At first, he thought it was a trick of his mind.

The dark line on the horizon didn't move, but it didn't disappear either. It floated there like a half-open eyelid in the distance. Samuel rubbed his eyes with his knuckles, careless. They burned. Everything burned. His body, his empty stomach, his throat like sandpaper. But his eyes… they remained fixed on the silhouette.

"No… it can't be just that," he muttered, hoarse.

He had hallucinations before. Voices, smells, drifting memories. But never such a clear image, so sharp, so stubbornly present.

The sea was calmer than ever. Smooth as a mirror. And that calm, for the first time, seemed like an opportunity.

He crawled inside the raft, rummaged through his things. Nothing useful. Only the knife, the notebook, the soaked coat. But the tarp—yes, the cover tarp—was still tied down at one end. With clumsy movements, Samuel managed to untie it, dragged it to one side, and tied it like an improvised sail over the emergency structure.

He didn't know if it would work. But it didn't need to work much. Just a little. Just enough for the wind, however faint, to push him toward what might be land.

 

He bent down, his body trembling, and cut a loose rope. He tied one end to the knife and held it up like a primitive rudder. It didn't do much, but it helped him imagine he had control. And sometimes, imagining is all that's left.

Hours passed.

The sun rose and fell. The sea remained silent.

But that line… that line on the horizon slowly began to take shape.

It wasn't clouds. It wasn't a reflection. It wasn't a trick.

They were trees.

Green. Dark. Tall.

And below, the clear line of a beach. Thin, white, like a luminous scar between the sea and the vegetation.

Samuel let out a dry, broken laugh, breathless.

"It's land! It's land!" he shouted, though there was no one left to hear him.

He knelt on the raft, his arms trembling to hold himself up. He cried. Not dramatically. Not with wails. The tears fell slowly on their own, sliding down his scorched skin. They tasted salty, but he no longer cared.

The makeshift sail barely billowed. The wind did its part.

The sea did too.

The current pushed him in the right direction.

And for the first time in days, Samuel didn't have to fight against anything.

Just wait.

As he got closer, the island became more real.

The sound of waves breaking against the shore.

The distant song of invisible birds.

The scent of the air changing: less salty, heavier.

Earth.

Wet.

Alive.

He was so close he could smell it.

When the keel of the raft gently scraped the sand, Samuel could hardly believe it.
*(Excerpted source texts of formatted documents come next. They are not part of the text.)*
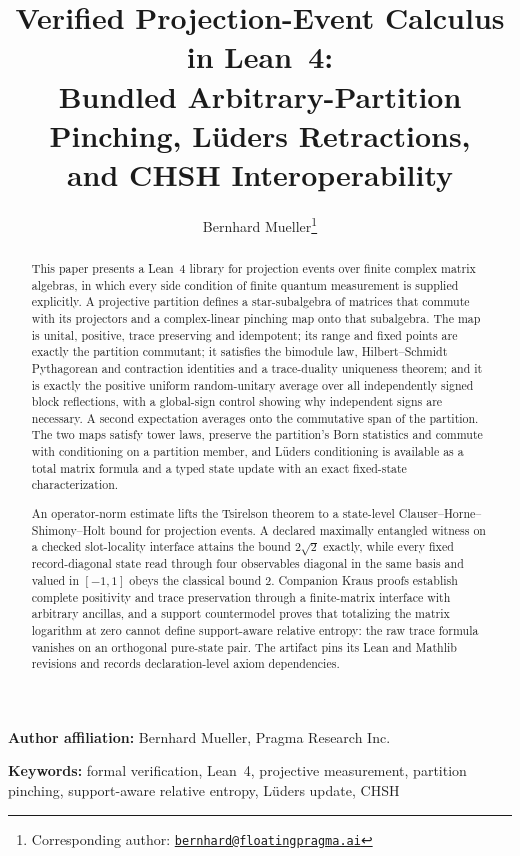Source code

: \documentclass[11pt]{article}
\title{\textbf{Verified Projection-Event Calculus in Lean~4:\\
Bundled Arbitrary-Partition Pinching, L\"uders Retractions,\\
and CHSH Interoperability}}
\author{Bernhard Mueller\thanks{Corresponding author:
\href{mailto:bernhard@floatingpragma.ai}{\texttt{bernhard@floatingpragma.ai}}}}
\date{\OPHPaperReleaseDate}
\renewcommand{\_}{\textunderscore\allowbreak}
\theoremstyle{remark}
\begin{document}
\maketitle
\OPHPaperReleaseBanner

\begin{center}
\small\textbf{Author affiliation:} Bernhard Mueller, Pragma Research Inc.
\end{center}

\begin{abstract}
This paper presents a Lean~4 library for projection events over finite
complex matrix algebras, in which every side condition of finite quantum
measurement is supplied explicitly. A projective partition defines a
star-subalgebra of matrices that commute with its projectors and a
complex-linear pinching map onto that subalgebra. The map is unital,
positive, trace preserving and idempotent; its range and fixed points are
exactly the partition commutant; it satisfies the bimodule law,
Hilbert--Schmidt Pythagorean and contraction identities and a trace-duality
uniqueness theorem; and it is exactly the positive uniform random-unitary
average over all independently signed block reflections, with a global-sign
control showing why independent signs are necessary. A second expectation
averages onto the commutative span of the partition. The two maps satisfy
tower laws, preserve the partition's Born statistics and commute with
conditioning on a partition member, and L\"uders conditioning is available
as a total matrix formula and a typed state update with an exact fixed-state
characterization.

An operator-norm estimate lifts the Tsirelson theorem to a state-level
Clauser--Horne--Shimony--Holt bound for projection events. A declared
maximally entangled witness on a checked slot-locality interface attains the
bound $2\sqrt2$ exactly, while every fixed record-diagonal state read through
four observables diagonal in the same basis and valued in $[-1,1]$ obeys the
classical bound $2$. Companion Kraus proofs establish complete positivity
and trace preservation through a finite-matrix interface with arbitrary
ancillas, and a support countermodel proves that totalizing the matrix
logarithm at zero cannot define support-aware relative entropy: the raw
trace formula vanishes on an orthogonal pure-state pair. The artifact pins
its Lean and Mathlib revisions and records declaration-level axiom
dependencies.
\end{abstract}

\noindent\textbf{Keywords:} formal verification, Lean~4, projective measurement,
partition pinching, support-aware relative entropy, L\"uders update, CHSH
\end{document}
He looked down. Sand. Solid sand.

He fell to his knees inside the craft. Took a deep, deep breath, as if trying to fill not only his lungs but his entire body with this new air. This air that no longer belonged to the sea.

He let himself fall to one side. The water reached his waist. He stood up, staggering. Every step was a victory. The last meter he walked with arms open wide, like someone passing through a sacred doorway.

And when his feet touched solid ground, he knelt down.

Not out of faith.

Not for ceremony.

Simply because he was alive, and the ground no longer moved beneath him.

He looked at the sky. The same as always. Blue. Clear. Unchanging.

But now, everything had changed.

Samuel Rossi was standing.

Alone.

Hungry.

Dehydrated.

But alive.

Facing an island he didn't know, didn't understand, but which offered him the only promise the sea could not give: a chance.